We Must Export Brooklyn In Order to Save It
Brooklyn—the brand—is more popular than ever. It’s the hottest thing in Paris fashion! What can Brooklyn—the city—get from this, besides exasperating trend stories? Perhaps something useful.
Brooklyn The Brand™ is one of the globe’s most omnipresent upper class stylistic overlays. From Mexico City to Barcelona to Tokyo, chic versions of a semi-fictional “Hipster Brooklyn” aesthetic in certain upwardly mobile/ younger demographic districts are overwhelming. Why go anywhere when you can just go to the most unenjoyable bars and shopping areas in Brooklyn itself and feel like you’re in Oslo or Berlin or Seoul?

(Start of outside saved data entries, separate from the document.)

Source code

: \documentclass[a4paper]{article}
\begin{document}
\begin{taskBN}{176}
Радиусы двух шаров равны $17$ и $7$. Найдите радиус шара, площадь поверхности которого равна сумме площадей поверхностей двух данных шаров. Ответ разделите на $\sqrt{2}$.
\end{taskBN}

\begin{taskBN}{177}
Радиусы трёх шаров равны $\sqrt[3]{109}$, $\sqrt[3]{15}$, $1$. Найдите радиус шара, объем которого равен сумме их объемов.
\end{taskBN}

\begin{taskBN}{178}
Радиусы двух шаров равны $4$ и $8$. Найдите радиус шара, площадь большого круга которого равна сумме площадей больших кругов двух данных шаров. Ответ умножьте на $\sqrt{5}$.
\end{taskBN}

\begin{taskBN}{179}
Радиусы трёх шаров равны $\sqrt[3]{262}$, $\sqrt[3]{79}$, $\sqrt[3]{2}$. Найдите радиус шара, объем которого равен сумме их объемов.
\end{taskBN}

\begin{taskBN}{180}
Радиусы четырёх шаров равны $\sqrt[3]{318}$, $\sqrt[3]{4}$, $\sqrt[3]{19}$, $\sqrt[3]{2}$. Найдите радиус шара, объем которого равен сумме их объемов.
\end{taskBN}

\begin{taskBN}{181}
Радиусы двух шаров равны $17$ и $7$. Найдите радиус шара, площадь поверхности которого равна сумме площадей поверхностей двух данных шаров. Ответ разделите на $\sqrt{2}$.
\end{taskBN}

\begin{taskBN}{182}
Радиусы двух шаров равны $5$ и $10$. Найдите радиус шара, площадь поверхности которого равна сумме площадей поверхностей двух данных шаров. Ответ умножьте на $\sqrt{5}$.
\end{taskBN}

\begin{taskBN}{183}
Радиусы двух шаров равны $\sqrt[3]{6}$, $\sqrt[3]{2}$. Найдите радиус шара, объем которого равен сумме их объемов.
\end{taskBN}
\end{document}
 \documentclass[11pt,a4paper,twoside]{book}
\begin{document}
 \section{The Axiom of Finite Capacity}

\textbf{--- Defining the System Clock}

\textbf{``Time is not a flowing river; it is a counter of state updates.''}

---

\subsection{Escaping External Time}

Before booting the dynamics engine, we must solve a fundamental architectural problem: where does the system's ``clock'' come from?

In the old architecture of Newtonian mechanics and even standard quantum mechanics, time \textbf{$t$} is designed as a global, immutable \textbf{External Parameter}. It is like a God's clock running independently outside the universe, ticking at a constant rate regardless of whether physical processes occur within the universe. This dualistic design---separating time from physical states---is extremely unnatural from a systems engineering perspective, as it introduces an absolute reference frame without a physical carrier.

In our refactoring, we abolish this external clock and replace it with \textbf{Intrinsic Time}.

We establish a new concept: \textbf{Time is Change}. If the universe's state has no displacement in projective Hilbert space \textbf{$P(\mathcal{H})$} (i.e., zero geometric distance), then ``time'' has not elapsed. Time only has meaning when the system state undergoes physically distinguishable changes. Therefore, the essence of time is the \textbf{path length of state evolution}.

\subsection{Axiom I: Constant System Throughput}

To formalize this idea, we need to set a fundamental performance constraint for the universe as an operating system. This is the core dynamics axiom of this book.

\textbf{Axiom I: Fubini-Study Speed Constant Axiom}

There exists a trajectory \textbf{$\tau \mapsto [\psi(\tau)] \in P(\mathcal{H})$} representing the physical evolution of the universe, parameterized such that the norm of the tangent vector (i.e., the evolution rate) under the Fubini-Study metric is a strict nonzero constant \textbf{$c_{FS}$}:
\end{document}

No one else has ever made this observation—we’re the first.
The Wall Street Journal reports that Le Bon Marche, in Paris, a luxury department store in a city synonymous with global fashion, is currently mired in a Brooklyn style fever that encompasses not just the stereotypical expensive knit caps and imported Brooklyn food but has even reached the level of brick wallpaper, which is fairly deep on the scale of Pseudo-Reality. And no wonder: “[Le Bon Marche] colleagues ran reconnaissance missions deep into Brooklyn, going far beyond the luxury condominiums of Williamsburg. Several different teams braved the winter cold, combing the Red Hook and Bed-Stuy neighborhoods in search of pickle makers and quirky lingerie designers.”
It’s easy to complain about this sort of thing. We love complaining about this sort of thing! Sadly, complaining about this sort of thing has become so ubiquitous that it’s like... get a life, I was doing that back in the day and now there are all these kids fuckin trying to copy my shit, and it’s definitely not as cool now.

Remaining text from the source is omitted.